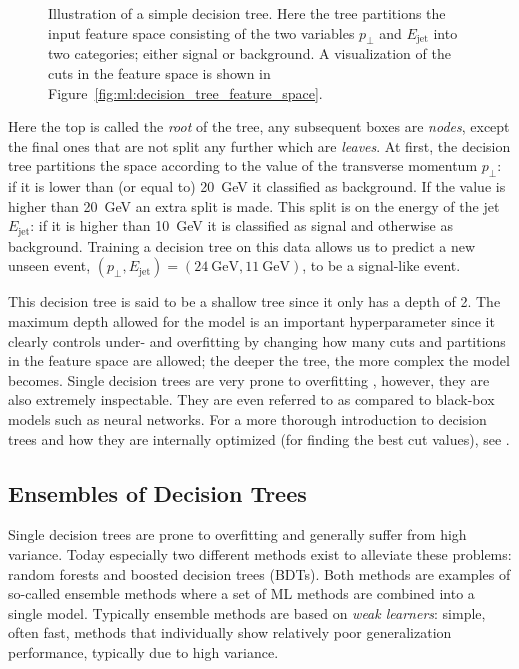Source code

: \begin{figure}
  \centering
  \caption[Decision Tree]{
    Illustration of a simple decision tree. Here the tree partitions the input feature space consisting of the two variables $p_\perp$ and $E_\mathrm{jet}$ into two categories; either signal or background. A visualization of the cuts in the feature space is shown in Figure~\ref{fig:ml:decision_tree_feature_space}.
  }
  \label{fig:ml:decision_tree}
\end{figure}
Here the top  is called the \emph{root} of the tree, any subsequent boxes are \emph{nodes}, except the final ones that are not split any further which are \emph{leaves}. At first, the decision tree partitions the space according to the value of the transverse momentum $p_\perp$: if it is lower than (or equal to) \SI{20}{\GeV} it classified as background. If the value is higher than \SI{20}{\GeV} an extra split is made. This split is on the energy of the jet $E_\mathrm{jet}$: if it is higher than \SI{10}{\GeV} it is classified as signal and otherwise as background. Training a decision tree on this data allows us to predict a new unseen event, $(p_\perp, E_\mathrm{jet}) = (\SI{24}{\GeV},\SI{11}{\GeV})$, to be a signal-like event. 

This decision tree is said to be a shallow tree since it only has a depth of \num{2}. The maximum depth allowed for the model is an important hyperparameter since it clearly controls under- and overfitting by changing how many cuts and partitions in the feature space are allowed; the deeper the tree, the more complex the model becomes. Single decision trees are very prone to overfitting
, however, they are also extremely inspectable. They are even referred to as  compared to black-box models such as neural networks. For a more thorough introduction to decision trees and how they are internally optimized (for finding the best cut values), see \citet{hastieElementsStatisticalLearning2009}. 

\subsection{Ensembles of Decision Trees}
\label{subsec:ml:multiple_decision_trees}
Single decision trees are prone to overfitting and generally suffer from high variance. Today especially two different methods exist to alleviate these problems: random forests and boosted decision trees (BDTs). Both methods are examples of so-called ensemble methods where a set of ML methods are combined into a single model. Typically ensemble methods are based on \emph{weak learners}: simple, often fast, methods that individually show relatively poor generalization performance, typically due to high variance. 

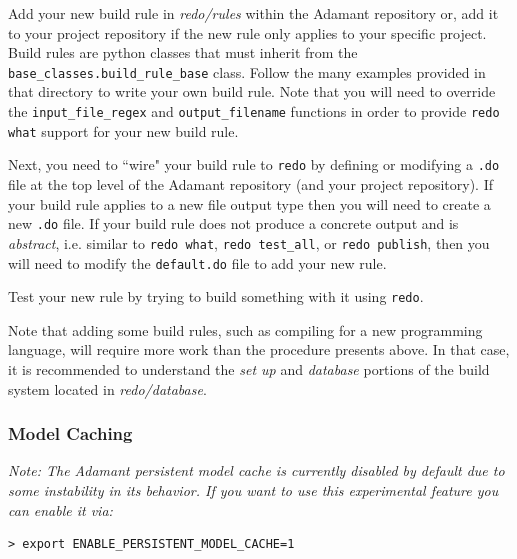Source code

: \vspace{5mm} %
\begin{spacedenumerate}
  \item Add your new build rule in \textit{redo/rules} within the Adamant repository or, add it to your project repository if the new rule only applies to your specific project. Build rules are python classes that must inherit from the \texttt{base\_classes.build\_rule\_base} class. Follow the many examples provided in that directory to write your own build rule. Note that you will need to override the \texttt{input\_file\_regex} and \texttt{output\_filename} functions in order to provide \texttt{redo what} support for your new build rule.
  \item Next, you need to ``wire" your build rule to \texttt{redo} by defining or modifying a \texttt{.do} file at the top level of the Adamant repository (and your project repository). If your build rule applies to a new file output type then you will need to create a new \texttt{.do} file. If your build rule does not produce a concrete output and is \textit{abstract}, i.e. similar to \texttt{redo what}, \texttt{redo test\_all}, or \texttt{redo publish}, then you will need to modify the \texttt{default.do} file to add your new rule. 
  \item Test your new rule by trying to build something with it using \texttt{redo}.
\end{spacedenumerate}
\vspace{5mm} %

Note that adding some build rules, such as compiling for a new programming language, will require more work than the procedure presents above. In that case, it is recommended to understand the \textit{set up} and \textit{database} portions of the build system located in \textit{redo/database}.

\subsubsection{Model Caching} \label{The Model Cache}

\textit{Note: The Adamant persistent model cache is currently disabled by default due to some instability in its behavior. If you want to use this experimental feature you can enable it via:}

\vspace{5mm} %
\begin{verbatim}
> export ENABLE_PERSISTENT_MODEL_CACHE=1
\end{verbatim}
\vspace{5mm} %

+++

## WHAT THE TASK REQUIRES
Go through the material above, and wherever a line holds the word "begin", copy it.

## RESULT OF THE TASK
: \begin{figure}
\begin{spacedenumerate}
\begin{verbatim}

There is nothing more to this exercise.